Verwunschenes Stirnband

Eine andere Schlussfolgerung, zu der die Psychologin kam, war, dass die Nationalität des Sportlers auch eine wichtige Rolle spielte. "Der kulturelle Zusammenhang zwischen den Spielern, die wir beobachteten und ihrem Standpunkt zum Thema Aberglauben war sehr stark. Es gab eine gewisse Distanz zwischen französischen Frauen und den Ritualen, die sie durchführten. Sie waren sich darüber bewusst, dass sie nicht ganz rational handelten und sahen es als etwas Amüsantes an." Eine Klarheit, die ihre amerikanischen Kolleginnen eindeutig nicht teilten. "Sie weigerten sich, ihre Rituale als Aberglauben anzusehen. Für sie führte nur harte Arbeit zu Ergebnissen und es war schwer, über Glück zu sprechen. Folglich war aus ihrer Sicht alles mit der rationalen Notwendigkeit verbunden, eine mentale Routine zu etablieren. Sie verstanden die irrationale Natur einiger ihrer Gewohnheiten nicht. Zum Beispiel erzählte mir eine ihrer Spielerinnen, dass sie immer das gleiche Stirnband trug, wenn sie spielte. Eines Tages trug sie ein anderes und verlor. Sie trug es nie wieder. Aber sie beharrte trotzdem darauf, dass sie nicht abergläubisch war. Diese eindeutige Weigerung unter den amerikanischen Spielerinnen kann auch durch die Tatsache erklärt werden, dass die Grenze zwischen abergläubischem Ritual und Spielvorbereitung oft sehr schmal ist“, erklärt Manon Eluère.
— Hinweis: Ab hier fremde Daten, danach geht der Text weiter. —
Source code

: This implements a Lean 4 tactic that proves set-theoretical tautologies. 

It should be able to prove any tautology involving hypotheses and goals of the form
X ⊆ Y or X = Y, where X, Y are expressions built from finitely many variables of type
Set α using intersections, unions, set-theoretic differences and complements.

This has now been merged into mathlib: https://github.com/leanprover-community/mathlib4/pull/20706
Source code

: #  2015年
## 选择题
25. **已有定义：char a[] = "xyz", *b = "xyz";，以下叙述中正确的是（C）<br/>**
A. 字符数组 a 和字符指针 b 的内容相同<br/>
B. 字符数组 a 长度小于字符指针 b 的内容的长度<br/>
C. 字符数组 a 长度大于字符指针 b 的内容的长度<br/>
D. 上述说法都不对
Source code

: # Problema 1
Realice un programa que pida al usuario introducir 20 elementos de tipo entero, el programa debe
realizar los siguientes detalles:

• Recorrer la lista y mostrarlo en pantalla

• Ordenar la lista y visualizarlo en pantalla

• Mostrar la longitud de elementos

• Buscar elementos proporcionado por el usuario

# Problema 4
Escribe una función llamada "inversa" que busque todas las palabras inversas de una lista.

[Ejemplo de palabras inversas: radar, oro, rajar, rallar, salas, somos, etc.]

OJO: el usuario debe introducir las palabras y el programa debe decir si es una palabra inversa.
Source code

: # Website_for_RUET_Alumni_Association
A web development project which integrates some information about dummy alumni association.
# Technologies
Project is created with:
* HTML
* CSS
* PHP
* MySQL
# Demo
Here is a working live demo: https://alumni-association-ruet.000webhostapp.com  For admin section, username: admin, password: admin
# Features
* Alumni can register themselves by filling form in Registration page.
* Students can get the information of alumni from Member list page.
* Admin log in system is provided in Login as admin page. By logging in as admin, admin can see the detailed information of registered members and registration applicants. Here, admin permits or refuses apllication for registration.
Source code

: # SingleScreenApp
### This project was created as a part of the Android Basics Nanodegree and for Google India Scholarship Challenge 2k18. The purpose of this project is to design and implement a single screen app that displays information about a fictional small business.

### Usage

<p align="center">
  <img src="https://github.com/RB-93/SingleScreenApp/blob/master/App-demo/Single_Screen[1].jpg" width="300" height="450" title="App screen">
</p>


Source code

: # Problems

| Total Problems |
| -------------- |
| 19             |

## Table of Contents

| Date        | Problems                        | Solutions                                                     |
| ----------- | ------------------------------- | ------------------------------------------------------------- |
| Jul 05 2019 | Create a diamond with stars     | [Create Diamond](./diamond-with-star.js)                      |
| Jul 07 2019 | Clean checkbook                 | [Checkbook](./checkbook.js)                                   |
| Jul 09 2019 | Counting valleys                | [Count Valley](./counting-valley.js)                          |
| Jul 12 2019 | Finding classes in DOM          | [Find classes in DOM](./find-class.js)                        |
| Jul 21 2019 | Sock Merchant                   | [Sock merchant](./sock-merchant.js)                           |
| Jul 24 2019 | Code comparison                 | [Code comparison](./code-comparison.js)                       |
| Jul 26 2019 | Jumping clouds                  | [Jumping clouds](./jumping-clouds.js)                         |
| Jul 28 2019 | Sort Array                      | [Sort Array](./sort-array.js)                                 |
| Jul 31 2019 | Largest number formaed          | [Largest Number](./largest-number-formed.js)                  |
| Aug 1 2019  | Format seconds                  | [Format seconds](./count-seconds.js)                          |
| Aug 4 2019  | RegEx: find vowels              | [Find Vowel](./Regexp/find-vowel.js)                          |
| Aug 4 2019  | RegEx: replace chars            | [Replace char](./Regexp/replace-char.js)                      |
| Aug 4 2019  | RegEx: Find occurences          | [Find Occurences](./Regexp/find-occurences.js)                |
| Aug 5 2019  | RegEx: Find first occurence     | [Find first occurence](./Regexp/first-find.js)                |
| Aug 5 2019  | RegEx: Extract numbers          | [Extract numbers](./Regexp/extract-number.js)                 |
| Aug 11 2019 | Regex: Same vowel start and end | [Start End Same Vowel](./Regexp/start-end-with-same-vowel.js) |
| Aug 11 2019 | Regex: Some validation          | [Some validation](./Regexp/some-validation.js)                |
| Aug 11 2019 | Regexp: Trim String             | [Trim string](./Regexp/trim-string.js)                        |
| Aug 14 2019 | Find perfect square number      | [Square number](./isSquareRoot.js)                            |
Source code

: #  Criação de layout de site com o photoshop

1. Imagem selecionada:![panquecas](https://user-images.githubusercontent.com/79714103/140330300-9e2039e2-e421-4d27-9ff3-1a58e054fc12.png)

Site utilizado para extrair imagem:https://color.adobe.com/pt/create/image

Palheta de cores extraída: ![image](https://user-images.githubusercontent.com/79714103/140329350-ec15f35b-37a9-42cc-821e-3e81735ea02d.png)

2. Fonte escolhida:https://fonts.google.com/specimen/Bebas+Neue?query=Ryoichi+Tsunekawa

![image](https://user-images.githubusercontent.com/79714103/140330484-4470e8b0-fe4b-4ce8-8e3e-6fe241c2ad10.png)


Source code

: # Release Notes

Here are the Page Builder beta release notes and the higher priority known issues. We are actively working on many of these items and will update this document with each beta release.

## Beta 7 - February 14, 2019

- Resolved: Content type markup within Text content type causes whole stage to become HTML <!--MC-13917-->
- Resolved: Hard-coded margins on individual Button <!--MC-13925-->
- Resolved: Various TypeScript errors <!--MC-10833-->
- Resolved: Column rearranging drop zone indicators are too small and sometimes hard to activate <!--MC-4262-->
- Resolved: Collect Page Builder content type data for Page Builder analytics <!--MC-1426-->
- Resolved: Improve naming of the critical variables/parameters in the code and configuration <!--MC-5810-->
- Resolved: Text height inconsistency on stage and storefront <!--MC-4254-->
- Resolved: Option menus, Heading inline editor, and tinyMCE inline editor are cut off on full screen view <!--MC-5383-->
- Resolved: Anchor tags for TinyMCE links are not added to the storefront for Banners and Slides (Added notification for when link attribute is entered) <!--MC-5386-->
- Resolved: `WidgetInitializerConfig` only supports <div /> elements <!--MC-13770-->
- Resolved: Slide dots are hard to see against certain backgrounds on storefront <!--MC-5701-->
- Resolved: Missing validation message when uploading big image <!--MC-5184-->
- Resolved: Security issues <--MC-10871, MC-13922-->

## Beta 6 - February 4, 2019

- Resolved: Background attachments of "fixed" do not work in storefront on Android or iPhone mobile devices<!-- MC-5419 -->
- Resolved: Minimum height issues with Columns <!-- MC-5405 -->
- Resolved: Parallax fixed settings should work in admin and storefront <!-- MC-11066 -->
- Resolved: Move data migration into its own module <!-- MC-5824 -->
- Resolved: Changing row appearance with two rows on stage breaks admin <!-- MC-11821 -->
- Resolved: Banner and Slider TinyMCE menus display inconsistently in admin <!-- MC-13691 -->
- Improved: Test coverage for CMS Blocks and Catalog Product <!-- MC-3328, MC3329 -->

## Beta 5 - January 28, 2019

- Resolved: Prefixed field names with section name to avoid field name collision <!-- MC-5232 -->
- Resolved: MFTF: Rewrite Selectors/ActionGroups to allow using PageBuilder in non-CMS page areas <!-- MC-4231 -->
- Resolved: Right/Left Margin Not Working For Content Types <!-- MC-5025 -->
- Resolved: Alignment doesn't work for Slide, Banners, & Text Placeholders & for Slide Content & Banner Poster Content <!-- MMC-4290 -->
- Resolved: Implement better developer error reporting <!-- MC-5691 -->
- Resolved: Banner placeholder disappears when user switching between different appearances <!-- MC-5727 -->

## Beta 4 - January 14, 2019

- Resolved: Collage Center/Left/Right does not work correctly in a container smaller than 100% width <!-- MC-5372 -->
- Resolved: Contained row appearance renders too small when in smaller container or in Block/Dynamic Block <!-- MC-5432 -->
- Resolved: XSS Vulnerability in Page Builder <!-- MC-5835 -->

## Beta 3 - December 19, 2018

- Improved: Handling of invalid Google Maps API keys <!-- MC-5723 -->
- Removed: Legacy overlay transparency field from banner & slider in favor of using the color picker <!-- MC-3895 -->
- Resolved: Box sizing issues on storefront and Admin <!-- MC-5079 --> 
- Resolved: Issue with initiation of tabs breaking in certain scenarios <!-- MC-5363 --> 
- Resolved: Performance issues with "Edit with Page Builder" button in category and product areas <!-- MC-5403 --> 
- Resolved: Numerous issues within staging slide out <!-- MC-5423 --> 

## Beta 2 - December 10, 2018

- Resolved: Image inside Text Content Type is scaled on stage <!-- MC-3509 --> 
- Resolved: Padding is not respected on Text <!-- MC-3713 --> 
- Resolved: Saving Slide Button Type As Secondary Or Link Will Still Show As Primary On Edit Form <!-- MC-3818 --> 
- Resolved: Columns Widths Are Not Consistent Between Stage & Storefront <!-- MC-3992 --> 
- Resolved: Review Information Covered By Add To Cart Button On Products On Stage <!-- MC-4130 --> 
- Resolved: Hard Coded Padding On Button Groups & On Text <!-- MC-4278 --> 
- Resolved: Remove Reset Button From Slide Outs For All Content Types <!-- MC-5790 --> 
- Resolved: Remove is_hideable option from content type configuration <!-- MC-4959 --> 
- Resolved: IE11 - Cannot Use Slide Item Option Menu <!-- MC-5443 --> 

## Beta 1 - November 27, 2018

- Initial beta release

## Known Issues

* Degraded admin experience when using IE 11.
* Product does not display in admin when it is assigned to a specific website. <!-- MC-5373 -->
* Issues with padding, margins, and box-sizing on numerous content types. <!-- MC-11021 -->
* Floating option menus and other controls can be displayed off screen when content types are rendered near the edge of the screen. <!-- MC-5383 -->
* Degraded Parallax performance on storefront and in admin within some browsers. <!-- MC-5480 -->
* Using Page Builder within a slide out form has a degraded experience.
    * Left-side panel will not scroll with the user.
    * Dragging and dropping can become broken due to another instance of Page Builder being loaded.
Die Allgemeinheit scheint für diese Art von Verwirrung nicht allzu anfällig zu sein. Laut einer CSA-Umfrage, die im Jahr 2014 durchgeführt wurde, sind sich 23 % der Franzosen bewusst, dass sie abergläubisch sind. Über das Phänomen nachzudenken, macht einen demgegenüber nicht notwendigerweise immun. "Als ich selber Volleyball spielte, hatte ich meine kleinen Rituale, Dinge die ich immer noch in meinem Alltag mache", gibt die Psychologin zu. "Zum Beispiel ziehe ich immer die rechte Socke vor der linken an und falls ich es vergesse, dann öffne ich meine Schnürsenkel und hole es nach. Um ehrlich zu sein, hat diese Studie mich in meinen Ritualen bestärkt und ich habe mir sogar einige neue angewöhnt." Von da bis zum Lesen dieses Artikels und der Entscheidung, an jedem Spieltag die gleiche Unterwäsche zu tragen, ist es nur ein kleiner Schritt.